Situated on the banks of the noble Hudson, near the head of navigation, Albany is the grand junction of eastern and western travel. Its people have a restless, unstable, and irresponsible appearance, altogether unfavourable to reform. A flood of immorality and disgusting brutality is poured into the city through the great Erie Canal, and the very cheap travel on the Hudson facilitates the egress of a swarm of loafers and rum-suckers from New York. I have received more of insult, and encountered more of low black-guardism in the streets of this city in one day than I should meet with in Boston during a whole month.

There's a larger clip from the letter after the jump -- in it Douglass touches on the history of slavery in Albany and the city's apparent inertia in the face of reform.

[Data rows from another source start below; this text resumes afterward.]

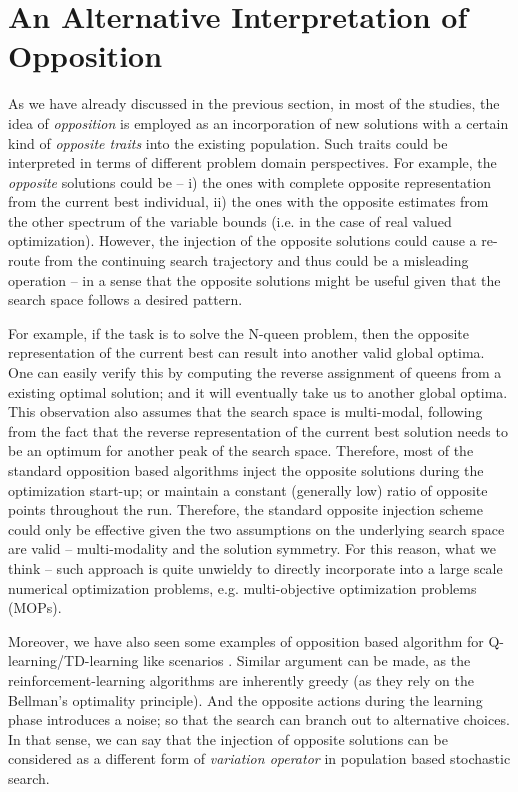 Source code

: \documentclass{sig-alternate-05-2015}
\begin{document}
\section{An Alternative Interpretation of Opposition}
\label{sec:alternative-interpretation}
As we have already discussed in the previous section, in most of the studies, the idea of \textit{opposition} is employed as an incorporation of new solutions with a certain kind of \textit{opposite traits} into the existing population. Such traits could be interpreted in terms of different problem domain perspectives. For example, the \textit{opposite} solutions could be -- i) the ones with complete opposite representation from the current best individual, ii) the ones with the opposite estimates from the other spectrum of the variable bounds (i.e. in the case of real valued optimization). However, the injection of the opposite solutions could cause a re-route from the continuing search trajectory and thus could be a misleading operation -- in a sense that the opposite solutions might be useful given that the search space follows a desired pattern. 

For example, if the task is to solve the N-queen problem, then the opposite representation of the current best can result into another valid global optima. One can easily verify this by computing the reverse assignment of queens from a existing optimal solution; and it will eventually take us to another global optima. This observation also assumes that the search space is multi-modal, following from the fact that the reverse representation of the current best solution needs to be an optimum for another peak of the search space. Therefore, most of the standard opposition based algorithms inject the opposite solutions during the optimization start-up; or maintain a constant (generally low) ratio of opposite points throughout the run. Therefore, the standard opposite injection scheme could only be effective given the two assumptions on the underlying search space are valid -- multi-modality and the solution symmetry. For this reason, what we think -- such approach is quite unwieldy to directly incorporate into a large scale numerical optimization problems, e.g. multi-objective optimization problems (MOPs).

Moreover, we have also seen some examples of opposition based algorithm for Q-learning/TD-learning like scenarios \cite{obl-rl}. Similar argument can be made, as the reinforcement-learning algorithms are inherently greedy (as they rely on the Bellman's optimality principle). And the opposite actions during the learning phase introduces a noise; so that the search can branch out to alternative choices. In that sense, we can say that the injection of opposite solutions can be considered as a different form of \textit{variation operator} in population based stochastic search. 
\end{document}
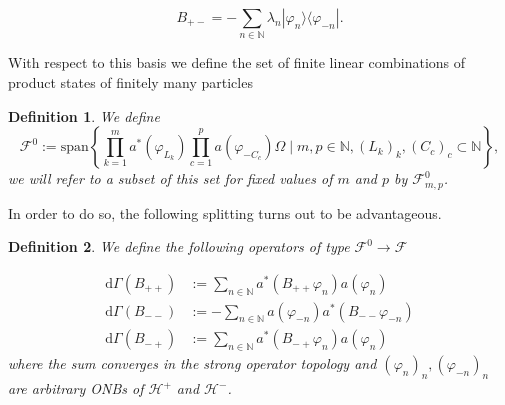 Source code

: \documentclass[b5paper,draft,openbib,12pt]{memoir}
\newtheorem{Def}{Definition}
\begin{document}
\begin{equation}
B_{+-} = -\sum_{n\in\mathbb{N}} \lambda_n |\varphi_{n}\rangle \langle \varphi_{-n}|.
\end{equation}

With respect to this basis we define the set of finite linear combinations of product states of finitely many particles

\begin{Def}
We define
\begin{equation}
\mathcal{F}^0\!\!:=\! \mathrm{span}\!\! \left\{\prod_{k=1}^m \!a^*\!(\varphi_{L_k}\!)\!\prod_{c=1}^p\!\! a(\varphi_{-C_c})\Omega\mid m,p\!\in\!\!\mathbb{N}, (L_k)_k,\!(C_c)_c\!\subset\!\mathbb{N} \!\right\}\!,
\end{equation}
we will refer to a subset of this set for fixed values of \(m\) and \(p\) by \(\mathcal{F}^0_{m,p}\).
\end{Def}

In order to do so, the following splitting turns out to be advantageous. 

\begin{Def}
We define the following operators of type \(\mathcal{F}^0\rightarrow \mathcal{F}\)

\begin{align}\label{predefdGamma}
\mathrm{d}\Gamma(B_{++})&:= \sum_{n\in\mathbb{N}}  a^*(B_{++} \varphi_n) a(\varphi_n) \\
\mathrm{d}\Gamma(B_{--})&:= -\sum_{n\in\mathbb{N}}   a(\varphi_{-n})a^*(B_{--} \varphi_{-n}) \\
\mathrm{d}\Gamma(B_{-+})&:= \sum_{n\in\mathbb{N}}  a^*(B_{-+}\varphi_{n}) a(\varphi_n)
\end{align}
where the sum converges in the strong operator topology and \((\varphi_n)_n , (\varphi_{-n})_n\) are arbitrary ONBs of \(\mathcal{H}^+\) and \(\mathcal{H}^-\).
\end{Def}
\end{document}
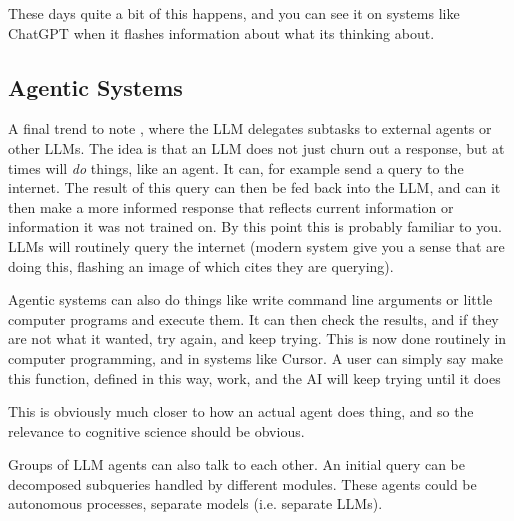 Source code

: 
These days quite a bit of this happens, and you can see it on systems like
ChatGPT when it flashes information about what its thinking about.
 

\subsection{Agentic Systems}


A final trend to note , where the LLM delegates
subtasks to external agents or other LLMs. The idea is that an LLM does not
just churn out a response, but at times will \emph{do} things, like an agent.
It can, for example send a query to the internet. The result of this query can
then be fed back into the LLM, and can it then make a more informed response
that reflects current information or information it was not trained on. By this
point this is probably familiar to you.  LLMs will routinely query the internet
(modern system give you a sense that are doing this, flashing an image of which
cites they are querying).  

Agentic systems can also do things like write command line arguments or little
computer programs and execute them. It can then check the results, and if they
are not what it wanted, try again, and keep trying. This is now done routinely
in computer programming, and in systems like Cursor.  A user can simply say
make this function, defined in this way, work, and the AI will keep trying
until it does

This is obviously much closer to how an actual agent does thing, and so the
relevance to cognitive science should be obvious.

Groups of LLM agents can also talk to each other.  An initial query can be
decomposed  subqueries handled by different modules. These agents could be
autonomous processes, separate models (i.e. separate LLMs).

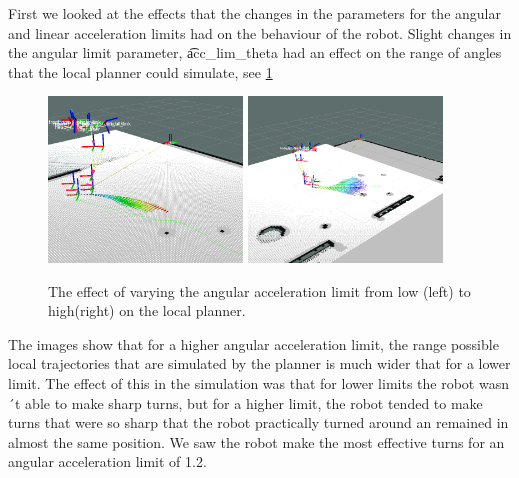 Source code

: First we looked at the effects that the changes in the parameters for the angular and linear acceleration limits had on the behaviour of the robot. Slight changes in the angular limit parameter, \t{acc_lim_theta} had an effect on the range of angles that the local planner could simulate, see \cref{fig:5:acc_lim_theta}

\begin{figure}
	\centering
	\includegraphics[width=0.46\textwidth]{./img/smallangularA}
	\includegraphics[width=0.46\textwidth]{./img/highangularA}
	\caption{The effect of varying the angular acceleration limit from low (left) to high(right) on the local planner.}
	\label{fig:5:acc_lim_theta}
\end{figure}

The images show that for a higher angular acceleration limit, the range possible local trajectories that are simulated by the planner is much wider that for a lower limit. The effect of this in the simulation was that for lower limits the robot wasn´t able to make sharp turns, but for a higher limit, the robot tended to make turns that were so sharp that the robot practically turned around an remained in almost the same position. We saw the robot make the most effective turns for an angular acceleration limit of 1.2.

This clip is from a letter included in The Frederick Douglass Papers: 1842-1852, published by Yale University Press:

Like most other metropolitan towns and cities, Albany is by no means remarkable for either the depth or intensity of its interest in reform. No great cause was ever much indebted to Albany for assistance. Many reasons might be given, accounting for the tardiness of its people in matters of reform in general, and Anti-Slavery reform in particular. I believe that many of its wealthiest and most influential families have either been slaveholders, or are connected with slaveholders by family ties, and it is not too much to presume that they have not been entirely purified and cleansed of the old leaven. Their influence is yet visible on the face of this community.
"The evil that men do lives after them." Thirty years ago, and slaves were held, bought and sold, in this same goodly city; and in the darkness of midnight, the panting fugitive, running from steeples and [d]omes, swam the cold waters of the Hudson, and sought a refuge from Albany man-hunters, in the old Bay State. The beautiful Hudson as then to the slaves of this State, what the Ohio is to slaves in Virginia and Kentucky. The foul upas has been cut down for nearly thirty years, and yet its roots of poison and bitterness may be felt in the moral soil of this community, obstructing the plough of reform, and disheartening the humble labourer. Many efforts have been made to awaken the sympathies, quicken the moral sense, and rouse the energies of this community in the Anti-Slavery cause -- but to very little purpose. many of the best and ablest advocates of the slave, including George Thompson, of London, have wrought here, but apparently in vain. So hard and so dead are its community considered to be, our lecturers pass through it from year to year without dreaming of the utility of holding a meeting in it; all are disposed to think Slavery may be abolished in the United States without aid of Albany. Like Webster, of New Hampshire, they think this a good place to emigrate from.
Situated on the banks of the noble Hudson, near the head of navigation, Albany is the grand junction of eastern and western travel. Its people have a restless, unstable, and irresponsible appearance, altogether unfavourable to reform. A flood of immorality and disgusting brutality is poured into the city through the great Erie Canal, and the very cheap travel on the Hudson facilitates the egress of a swarm of loafers and rum-suckers from New York. I have received more of insult, and encountered more of low black-guardism in the streets of this city in one day than I should meet with in Boston during a whole month.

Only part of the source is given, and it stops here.